BETA-ENDORPHIN MODULATION OF IL-1-INDUCED IL-2 PRODUCTION

We have studied the effects of natural opioids on interleukin-1 (IL-1) -induced interleukin 2 (IL-2) production by the lymphoid cell line EL-4. β-Endorphin (β-end) significantly enhanced IL-2 production by IL-1-stimulated EL-4-cells. Similar results were obtained using the LBRM33-1A5 cell line. β-End induced significant enhancement (35-100%) of IL-1-induced IL-2 production at all concentrations of IL-1 tested (2-0.25 U/ml) and the effects were seen with both IL-1α and IL-1β. The dose response of β-end augmentation of IL-1-induced IL-2 production was bimodal, with peak activities seen at high (10-8-10-10M) and low (10-16M) β-end concentrations. The specificity of β-end effect was studied using the opioid antagonist naloxone.

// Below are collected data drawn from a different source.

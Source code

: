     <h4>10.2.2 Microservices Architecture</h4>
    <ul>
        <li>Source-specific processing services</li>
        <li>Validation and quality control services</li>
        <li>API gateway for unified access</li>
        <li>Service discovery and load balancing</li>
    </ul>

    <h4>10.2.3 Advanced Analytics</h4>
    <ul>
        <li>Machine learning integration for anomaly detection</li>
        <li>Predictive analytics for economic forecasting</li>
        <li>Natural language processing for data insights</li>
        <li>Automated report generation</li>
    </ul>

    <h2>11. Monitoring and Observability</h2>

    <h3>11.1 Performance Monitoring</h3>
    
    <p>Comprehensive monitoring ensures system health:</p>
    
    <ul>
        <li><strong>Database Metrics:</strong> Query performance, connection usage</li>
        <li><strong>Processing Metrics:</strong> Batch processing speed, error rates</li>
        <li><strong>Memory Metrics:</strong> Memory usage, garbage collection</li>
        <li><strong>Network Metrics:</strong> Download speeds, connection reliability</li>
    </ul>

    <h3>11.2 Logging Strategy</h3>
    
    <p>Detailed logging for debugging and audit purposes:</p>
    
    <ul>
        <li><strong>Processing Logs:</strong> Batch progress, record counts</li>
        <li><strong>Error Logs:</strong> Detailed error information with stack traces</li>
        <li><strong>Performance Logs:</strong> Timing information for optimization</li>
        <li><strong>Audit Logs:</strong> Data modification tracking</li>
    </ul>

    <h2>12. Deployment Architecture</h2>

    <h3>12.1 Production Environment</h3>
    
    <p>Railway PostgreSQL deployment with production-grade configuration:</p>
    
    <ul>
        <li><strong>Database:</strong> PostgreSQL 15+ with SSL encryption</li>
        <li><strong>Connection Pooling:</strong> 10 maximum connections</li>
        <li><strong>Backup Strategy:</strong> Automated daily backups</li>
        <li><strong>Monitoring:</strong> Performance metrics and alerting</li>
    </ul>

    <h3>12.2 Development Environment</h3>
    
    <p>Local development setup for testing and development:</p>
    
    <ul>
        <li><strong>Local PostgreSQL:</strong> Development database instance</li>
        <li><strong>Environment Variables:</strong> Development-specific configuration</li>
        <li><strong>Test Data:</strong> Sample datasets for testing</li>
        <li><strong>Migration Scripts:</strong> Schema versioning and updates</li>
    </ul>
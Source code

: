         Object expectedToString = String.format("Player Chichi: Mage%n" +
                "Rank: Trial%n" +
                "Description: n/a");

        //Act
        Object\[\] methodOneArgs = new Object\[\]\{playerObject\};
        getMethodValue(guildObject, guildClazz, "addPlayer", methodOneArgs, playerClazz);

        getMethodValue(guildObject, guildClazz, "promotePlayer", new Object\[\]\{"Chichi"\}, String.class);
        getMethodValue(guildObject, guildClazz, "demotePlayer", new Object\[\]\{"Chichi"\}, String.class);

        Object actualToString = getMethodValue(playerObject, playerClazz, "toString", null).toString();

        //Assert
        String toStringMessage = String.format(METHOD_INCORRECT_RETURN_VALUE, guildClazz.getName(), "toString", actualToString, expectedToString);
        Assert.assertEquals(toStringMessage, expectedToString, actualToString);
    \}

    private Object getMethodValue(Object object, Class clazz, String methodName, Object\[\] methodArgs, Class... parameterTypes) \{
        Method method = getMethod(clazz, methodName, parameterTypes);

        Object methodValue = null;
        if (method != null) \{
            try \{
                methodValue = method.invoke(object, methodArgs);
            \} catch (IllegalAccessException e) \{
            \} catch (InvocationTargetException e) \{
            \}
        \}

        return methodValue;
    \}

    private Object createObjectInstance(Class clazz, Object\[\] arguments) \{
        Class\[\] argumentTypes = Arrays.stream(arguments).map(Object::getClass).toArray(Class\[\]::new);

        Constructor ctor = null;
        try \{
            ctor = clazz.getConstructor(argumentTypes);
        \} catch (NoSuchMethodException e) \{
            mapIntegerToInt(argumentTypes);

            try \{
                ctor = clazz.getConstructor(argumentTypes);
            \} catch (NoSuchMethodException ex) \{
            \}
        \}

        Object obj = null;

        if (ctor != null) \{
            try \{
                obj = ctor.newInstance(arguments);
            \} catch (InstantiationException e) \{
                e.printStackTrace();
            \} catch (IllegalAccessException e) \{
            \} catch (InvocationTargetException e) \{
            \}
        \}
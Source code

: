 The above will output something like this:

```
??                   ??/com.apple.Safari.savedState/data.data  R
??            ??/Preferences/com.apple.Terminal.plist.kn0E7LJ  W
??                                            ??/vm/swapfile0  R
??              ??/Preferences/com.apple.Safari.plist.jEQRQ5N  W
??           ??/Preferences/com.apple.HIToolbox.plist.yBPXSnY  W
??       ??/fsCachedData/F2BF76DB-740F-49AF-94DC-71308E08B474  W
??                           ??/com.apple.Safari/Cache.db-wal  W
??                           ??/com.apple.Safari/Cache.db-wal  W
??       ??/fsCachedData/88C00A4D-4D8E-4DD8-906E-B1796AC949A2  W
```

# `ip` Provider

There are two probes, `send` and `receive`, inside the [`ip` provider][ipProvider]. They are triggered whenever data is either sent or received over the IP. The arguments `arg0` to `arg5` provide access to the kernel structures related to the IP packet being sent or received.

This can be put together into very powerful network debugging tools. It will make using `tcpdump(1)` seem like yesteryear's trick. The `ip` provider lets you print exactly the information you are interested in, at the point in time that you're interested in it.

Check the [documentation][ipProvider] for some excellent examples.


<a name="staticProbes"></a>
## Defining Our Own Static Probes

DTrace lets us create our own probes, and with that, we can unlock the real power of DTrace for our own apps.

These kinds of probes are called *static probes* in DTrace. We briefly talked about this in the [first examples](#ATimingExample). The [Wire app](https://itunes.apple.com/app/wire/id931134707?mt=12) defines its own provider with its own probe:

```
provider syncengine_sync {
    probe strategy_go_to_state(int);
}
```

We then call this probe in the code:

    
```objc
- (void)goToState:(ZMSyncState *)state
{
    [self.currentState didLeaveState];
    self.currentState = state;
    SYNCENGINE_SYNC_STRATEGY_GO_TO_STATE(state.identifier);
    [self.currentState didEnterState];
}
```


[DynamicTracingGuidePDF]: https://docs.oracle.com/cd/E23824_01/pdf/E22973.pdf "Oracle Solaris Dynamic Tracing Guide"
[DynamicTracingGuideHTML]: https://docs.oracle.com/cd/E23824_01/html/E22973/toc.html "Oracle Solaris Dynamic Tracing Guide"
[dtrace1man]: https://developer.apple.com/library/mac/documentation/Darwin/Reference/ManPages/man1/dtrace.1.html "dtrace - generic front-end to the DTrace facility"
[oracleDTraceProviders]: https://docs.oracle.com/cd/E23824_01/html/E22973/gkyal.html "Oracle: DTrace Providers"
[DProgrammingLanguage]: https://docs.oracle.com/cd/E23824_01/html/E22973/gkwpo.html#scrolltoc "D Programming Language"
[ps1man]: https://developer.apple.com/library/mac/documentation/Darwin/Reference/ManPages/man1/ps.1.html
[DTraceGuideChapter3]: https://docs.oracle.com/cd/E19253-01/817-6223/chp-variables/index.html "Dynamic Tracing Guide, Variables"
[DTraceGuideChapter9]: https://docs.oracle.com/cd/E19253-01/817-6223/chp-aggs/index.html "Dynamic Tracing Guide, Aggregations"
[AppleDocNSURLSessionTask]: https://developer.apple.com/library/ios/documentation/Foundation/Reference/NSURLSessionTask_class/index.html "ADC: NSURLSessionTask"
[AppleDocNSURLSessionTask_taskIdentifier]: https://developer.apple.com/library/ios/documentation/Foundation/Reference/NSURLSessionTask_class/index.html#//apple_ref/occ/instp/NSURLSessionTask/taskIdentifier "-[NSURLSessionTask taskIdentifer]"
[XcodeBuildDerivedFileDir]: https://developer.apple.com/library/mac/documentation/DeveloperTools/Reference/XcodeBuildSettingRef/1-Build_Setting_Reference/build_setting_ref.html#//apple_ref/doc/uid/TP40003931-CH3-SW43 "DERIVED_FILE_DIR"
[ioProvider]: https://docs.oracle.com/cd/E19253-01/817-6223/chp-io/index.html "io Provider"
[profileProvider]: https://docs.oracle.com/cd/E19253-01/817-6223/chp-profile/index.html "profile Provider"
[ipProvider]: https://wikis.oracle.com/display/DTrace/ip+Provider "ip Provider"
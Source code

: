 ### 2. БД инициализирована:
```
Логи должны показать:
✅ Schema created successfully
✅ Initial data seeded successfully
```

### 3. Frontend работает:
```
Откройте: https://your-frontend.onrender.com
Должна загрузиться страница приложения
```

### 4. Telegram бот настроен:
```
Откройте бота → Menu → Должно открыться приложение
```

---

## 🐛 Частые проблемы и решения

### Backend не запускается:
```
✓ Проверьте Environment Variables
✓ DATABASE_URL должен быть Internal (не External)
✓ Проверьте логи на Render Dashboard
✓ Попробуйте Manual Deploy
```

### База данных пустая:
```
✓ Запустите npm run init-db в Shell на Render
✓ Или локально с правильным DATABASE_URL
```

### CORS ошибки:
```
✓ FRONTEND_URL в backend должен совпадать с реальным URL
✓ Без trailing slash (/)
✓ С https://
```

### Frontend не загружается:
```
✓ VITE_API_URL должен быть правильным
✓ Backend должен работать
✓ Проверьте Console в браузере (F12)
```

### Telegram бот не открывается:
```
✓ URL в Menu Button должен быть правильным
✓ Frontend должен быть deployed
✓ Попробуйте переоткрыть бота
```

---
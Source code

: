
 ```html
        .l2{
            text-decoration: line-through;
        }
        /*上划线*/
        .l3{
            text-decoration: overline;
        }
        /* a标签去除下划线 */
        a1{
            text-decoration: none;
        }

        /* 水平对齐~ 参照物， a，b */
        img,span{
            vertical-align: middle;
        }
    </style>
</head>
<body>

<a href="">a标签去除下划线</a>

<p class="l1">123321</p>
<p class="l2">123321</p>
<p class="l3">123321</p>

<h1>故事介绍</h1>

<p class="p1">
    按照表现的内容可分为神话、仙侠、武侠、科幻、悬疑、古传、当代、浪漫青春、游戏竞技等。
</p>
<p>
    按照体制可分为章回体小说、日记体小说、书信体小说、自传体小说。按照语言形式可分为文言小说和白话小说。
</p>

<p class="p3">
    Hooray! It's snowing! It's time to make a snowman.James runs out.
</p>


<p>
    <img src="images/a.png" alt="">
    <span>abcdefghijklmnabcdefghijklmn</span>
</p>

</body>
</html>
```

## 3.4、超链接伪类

Naloxone completely abolished the enhancing effects of β-end, indicating that the effects might be mediated through binding to opioid receptors. In addition, other opioid peptides, including γ-endorphin and enkephalins, elicited similar effects. Northern blotting analysis revealed higher levels of IL-2 mRNA in β-end-treated IL-1-induced EL-4 cells than in IL-1-induced control cells. Thus, β-end might enhance IL-2 production by either augmenting the transcription rate or increasing IL-2 mRNA stability. These results suggest that β-end might play an important role in the regulation of lymphokine production in the periphery in addition to its known interactions with IL-1 in the central nervous system. © 1990.